Having received the Janus, or Edinburgh Literary Almanack,' too late in the month to be enabled to include any extracts from it in our last number, we are induced to supply the deficiency in our present publication. The following article may, be regarded as a very favourable sample of the work :

The great eye of day was wide open, and a joyful light filled air, heaven, and ocean. The marbled clouds lay motionless far and wide over the deep-blue sky, and all memory of storm and hurricane had vanished from the magnificence of that immense calm. There was but a gentle fluctuation on the bosom of the deep, and the sea-birds floated steadily there, or dipped their wings for a moment in the wreathed foam, and again wheeled sportively away into the sunshine. One Shiponly one single Ship was within the encircling horizon, and she had lain there as if at anchor since the morning light; for, although all her sails were set, scarcely a wandering breeze touched her canvas, and her flags hung dead on staff and at peak, or lifted themselves uncertainly up at intervals, and then sunk again into motionless repose. The crew paced not her deck, for they knew that no breeze would come till after meridian,—and it was the Sabbath-day.

A small congregation were singing praises to God in that chapel, which rested almost as quietly on the sea as the house of worship in which they had been used to pray then rested far off, on a foundation of rock, in a green valley of their forsaken Scotland. They were Emigrants-nor hoped ever again to see the mists of their native mountains. But as they heard the voice of their psalm, each singer half forgot that it blended with the sound of the sea, and almost believed himself sitting in the kirk of his own beloved parish. But hundreds of billowy leagues intervened between them and the little tinkling bell that was now tolling their happier friends to the quiet house of God.

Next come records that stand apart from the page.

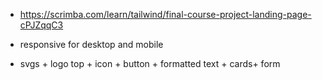 * https://scrimba.com/learn/tailwind/final-course-project-landing-page-cPJZqqC3

* responsive for desktop and mobile
* svgs + logo top + icon + button + formatted text + cards+ form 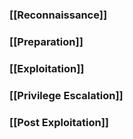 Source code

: 
### [[Reconnaissance]]
### [[Preparation]]
### [[Exploitation]]
### [[Privilege Escalation]]
### [[Post Exploitation]]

And now an old grey-headed man rose to pray, and held up his withered hands in fervent supplication for all around, whom, in good truth, he called his children—for three generations were with the patriarch in that tabernacle. There, in one group, were husbands and wives standing together, in awe of Him who held the deep in the hollow of his hand, there, youths and maidens, linked together by the feeling of the same destiny, some of them perhaps hoping, when they reached the shore, to lay their heads on one pillow,-there, children hand in hand, happy in the wonders of the ocean,—and there, mere infants smiling on the sunny deck, and unconscious of the meaning of hymn or prayer.

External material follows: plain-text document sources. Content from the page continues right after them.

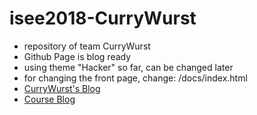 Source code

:# isee2018-CurryWurst
<ul>
  <li>repository of team CurryWurst</li>
  <li>Github Page is blog ready</li>
  <li>using theme "Hacker" so far, can be changed later</li>
<li>for changing the front page, change: /docs/index.html</li>
  
<li><a href="https://dbse-teaching.github.io/isee2018-CurryWurst/">CurryWurst's Blog</a></li>
<li><a href="https://dbse-teaching.github.io/isee2018/">Course Blog</a></li>


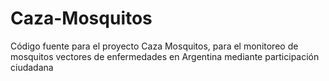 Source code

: # Caza-Mosquitos
Código fuente para el proyecto Caza Mosquitos, para el monitoreo de mosquitos vectores de enfermedades en Argentina mediante participación ciudadana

A low, confined, growling noise was heard struggling beneath the deck, and a sailor called with a loud voice," Fire-fire,—the Ship's on fire!" Holy words died on the prayer's tongue-the congregation fell asunder-and pale faces, wild eyes, groans, shrieks, and outcries, rent the silence of the lonesome sea. No one for a while knew the other, as all were hurried as in a whirlwind up and down the Ship. A dismal heat, all unlike the warmth of that beautiful sun, came stiflingly on every breath.-Mothers, who in their first terror had shuddered but for themselves, now clasped their infants to their breasts, and lifted up their eyes to heaven. Bold brave men grew white as ashes, and hands, strengthened by toil and storm, trembled like the aspen-leaf. "Gone-gone, we are all gone!" was now the cry; yet no one knew whence that cry came; and men glared reproachfully on each other's countenances, and strove to keep down the audible beating of their own hearts. The desperate love of life drove them instinctively to their stations, and the water was poured, as by the strength of giants, down among the smouldering flames. But the devouring element roared up into the air; and deck, masts, sails, and shrouds, were one crackling and hissing sheet of fire.

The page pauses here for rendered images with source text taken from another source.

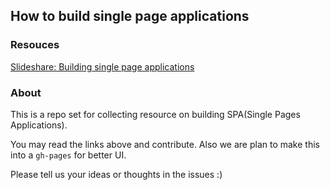 
How to build single page applications
------

### Resouces

[Slideshare: Building single page applications](http://www.slideshare.net/rohitsghatol/building-single-page-applications)

### About

This is a repo set for collecting resource on building SPA(Single Pages Applications).

You may read the links above and contribute.
Also we are plan to make this into a `gh-pages` for better UI.

Please tell us your ideas or thoughts in the issues :)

"Let down the boat!" was now the yell of hoarse voices; and in an instant she was filled with life. Then there was frantic leaping into the sea; and all who were fast drowning, moved convulsively towards that little ark. Some sank down at once into oblivion-some grasped at nothing with their disappearing hands-some seized in vain unquenched pieces of the fiery wreck-some would fain have saved a friend almost in the last agonies; and some, strong in a savage despair, tore from them the clenched fingers that would have dragged them down, and forgot in fear both love and pity.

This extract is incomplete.